** Working data follows **

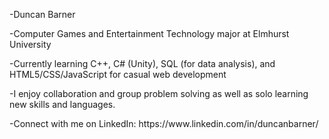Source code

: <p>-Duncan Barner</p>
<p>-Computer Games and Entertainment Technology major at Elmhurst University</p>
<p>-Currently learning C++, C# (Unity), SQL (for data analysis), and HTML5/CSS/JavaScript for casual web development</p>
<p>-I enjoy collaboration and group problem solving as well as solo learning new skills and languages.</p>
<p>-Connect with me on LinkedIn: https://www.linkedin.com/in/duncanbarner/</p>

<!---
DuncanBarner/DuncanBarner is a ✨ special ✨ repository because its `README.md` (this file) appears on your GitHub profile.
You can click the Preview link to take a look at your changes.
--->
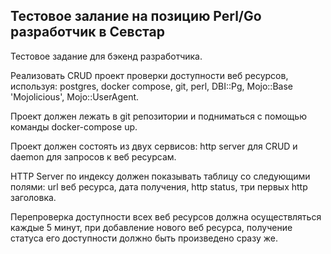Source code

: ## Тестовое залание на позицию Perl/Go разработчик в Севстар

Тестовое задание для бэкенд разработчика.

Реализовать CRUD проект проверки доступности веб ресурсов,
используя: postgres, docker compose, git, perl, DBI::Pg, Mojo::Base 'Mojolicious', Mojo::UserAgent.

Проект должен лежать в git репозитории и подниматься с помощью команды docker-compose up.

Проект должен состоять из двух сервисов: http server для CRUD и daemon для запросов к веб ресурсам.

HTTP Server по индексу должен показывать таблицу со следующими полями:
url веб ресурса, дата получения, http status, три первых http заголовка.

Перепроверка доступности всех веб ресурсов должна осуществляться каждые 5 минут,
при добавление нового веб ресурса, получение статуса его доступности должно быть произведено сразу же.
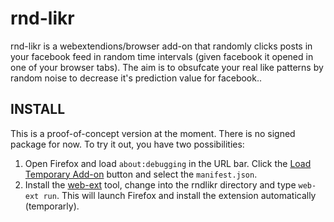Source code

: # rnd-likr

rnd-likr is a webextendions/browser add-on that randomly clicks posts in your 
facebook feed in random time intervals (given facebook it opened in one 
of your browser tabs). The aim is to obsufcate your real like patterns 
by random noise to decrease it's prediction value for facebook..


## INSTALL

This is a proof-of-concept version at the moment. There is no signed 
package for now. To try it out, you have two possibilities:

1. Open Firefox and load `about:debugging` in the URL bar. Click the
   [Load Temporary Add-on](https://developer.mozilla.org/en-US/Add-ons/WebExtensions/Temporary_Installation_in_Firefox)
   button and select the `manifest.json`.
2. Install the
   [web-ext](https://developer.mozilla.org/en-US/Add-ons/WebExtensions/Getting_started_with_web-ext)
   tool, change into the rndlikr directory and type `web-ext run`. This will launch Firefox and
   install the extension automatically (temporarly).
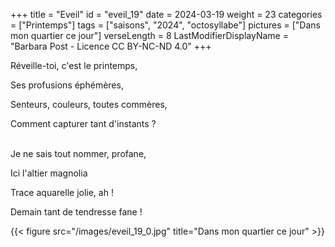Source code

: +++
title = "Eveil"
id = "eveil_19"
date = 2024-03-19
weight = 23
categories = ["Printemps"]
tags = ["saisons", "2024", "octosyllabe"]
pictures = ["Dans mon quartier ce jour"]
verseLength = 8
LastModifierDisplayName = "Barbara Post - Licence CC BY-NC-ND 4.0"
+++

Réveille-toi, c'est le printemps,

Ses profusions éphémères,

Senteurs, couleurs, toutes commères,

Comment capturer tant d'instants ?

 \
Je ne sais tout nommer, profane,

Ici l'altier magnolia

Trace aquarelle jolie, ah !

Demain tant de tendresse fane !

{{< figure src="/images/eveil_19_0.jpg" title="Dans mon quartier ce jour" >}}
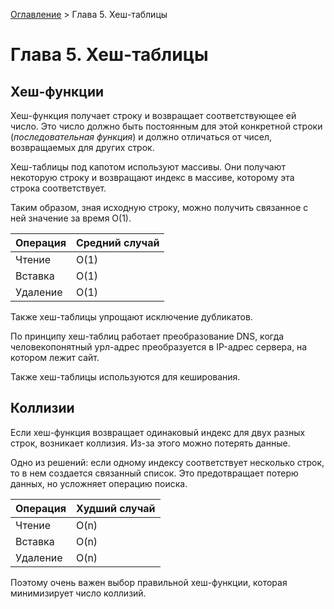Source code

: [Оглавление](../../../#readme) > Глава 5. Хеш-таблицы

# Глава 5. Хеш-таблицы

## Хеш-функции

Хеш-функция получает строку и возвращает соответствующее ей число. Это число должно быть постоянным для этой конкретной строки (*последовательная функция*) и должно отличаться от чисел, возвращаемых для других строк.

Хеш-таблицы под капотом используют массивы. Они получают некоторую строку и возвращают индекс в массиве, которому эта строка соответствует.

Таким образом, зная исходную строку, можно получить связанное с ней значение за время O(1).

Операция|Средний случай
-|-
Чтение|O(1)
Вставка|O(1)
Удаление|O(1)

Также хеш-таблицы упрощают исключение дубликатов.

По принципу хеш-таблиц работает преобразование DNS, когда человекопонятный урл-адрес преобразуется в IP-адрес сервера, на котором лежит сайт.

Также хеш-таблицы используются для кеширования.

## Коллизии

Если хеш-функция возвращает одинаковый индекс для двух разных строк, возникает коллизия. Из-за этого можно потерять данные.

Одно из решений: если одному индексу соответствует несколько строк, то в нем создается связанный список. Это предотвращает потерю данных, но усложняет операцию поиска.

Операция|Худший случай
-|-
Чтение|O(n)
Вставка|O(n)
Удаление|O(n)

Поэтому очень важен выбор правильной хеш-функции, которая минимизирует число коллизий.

** End of Working data **
** Working data follows **

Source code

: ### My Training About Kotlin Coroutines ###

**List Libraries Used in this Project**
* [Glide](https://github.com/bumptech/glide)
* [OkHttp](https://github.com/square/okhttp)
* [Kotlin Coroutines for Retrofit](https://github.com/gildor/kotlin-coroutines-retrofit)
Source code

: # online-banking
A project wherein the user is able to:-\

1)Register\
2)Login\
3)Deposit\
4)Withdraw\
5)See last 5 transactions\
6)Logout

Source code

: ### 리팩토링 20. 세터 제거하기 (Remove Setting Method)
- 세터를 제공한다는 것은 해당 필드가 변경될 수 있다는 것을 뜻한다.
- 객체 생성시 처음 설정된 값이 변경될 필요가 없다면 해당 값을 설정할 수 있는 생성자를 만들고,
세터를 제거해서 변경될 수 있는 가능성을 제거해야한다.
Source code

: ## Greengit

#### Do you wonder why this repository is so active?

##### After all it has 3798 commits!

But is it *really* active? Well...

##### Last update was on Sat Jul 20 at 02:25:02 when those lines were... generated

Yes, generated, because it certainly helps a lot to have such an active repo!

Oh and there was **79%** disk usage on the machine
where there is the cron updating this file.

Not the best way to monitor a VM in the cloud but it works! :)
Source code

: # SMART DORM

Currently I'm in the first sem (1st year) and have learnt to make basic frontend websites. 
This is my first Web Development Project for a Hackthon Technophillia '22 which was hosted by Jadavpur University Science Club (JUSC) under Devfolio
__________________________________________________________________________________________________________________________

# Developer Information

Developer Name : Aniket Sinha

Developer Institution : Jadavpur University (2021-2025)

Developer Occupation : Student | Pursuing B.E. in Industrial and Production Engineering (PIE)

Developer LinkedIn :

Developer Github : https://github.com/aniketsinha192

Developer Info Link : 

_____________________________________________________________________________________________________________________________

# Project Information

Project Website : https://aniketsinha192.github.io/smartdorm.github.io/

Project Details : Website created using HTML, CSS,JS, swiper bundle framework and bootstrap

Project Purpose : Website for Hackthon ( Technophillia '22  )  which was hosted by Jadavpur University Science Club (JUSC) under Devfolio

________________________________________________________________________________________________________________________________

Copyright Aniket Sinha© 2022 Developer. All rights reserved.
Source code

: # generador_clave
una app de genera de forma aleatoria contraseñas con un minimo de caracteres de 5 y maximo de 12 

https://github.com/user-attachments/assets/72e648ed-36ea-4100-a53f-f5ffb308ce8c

** End of Working data **

◆ Your assignment ◆
Above are the records; from them, give again exactly the lines from the one containing "세터를 제거해서 변경될 수 있는 가능성을 제거해야한다." to the one containing "Project Details : Website", both lines included, and nothing more.

◆ Problem solution ◆
세터를 제거해서 변경될 수 있는 가능성을 제거해야한다.
Source code

: ## Greengit

#### Do you wonder why this repository is so active?

##### After all it has 3798 commits!

But is it *really* active? Well...

##### Last update was on Sat Jul 20 at 02:25:02 when those lines were... generated

Yes, generated, because it certainly helps a lot to have such an active repo!

Oh and there was **79%** disk usage on the machine
where there is the cron updating this file.

Not the best way to monitor a VM in the cloud but it works! :)
Source code

: # SMART DORM

Currently I'm in the first sem (1st year) and have learnt to make basic frontend websites. 
This is my first Web Development Project for a Hackthon Technophillia '22 which was hosted by Jadavpur University Science Club (JUSC) under Devfolio
__________________________________________________________________________________________________________________________

# Developer Information

Developer Name : Aniket Sinha

Developer Institution : Jadavpur University (2021-2025)

Developer Occupation : Student | Pursuing B.E. in Industrial and Production Engineering (PIE)

Developer LinkedIn :

Developer Github : https://github.com/aniketsinha192

Developer Info Link : 

_____________________________________________________________________________________________________________________________

# Project Information

Project Website : https://aniketsinha192.github.io/smartdorm.github.io/

Project Details : Website created using HTML, CSS,JS, swiper bundle framework and bootstrap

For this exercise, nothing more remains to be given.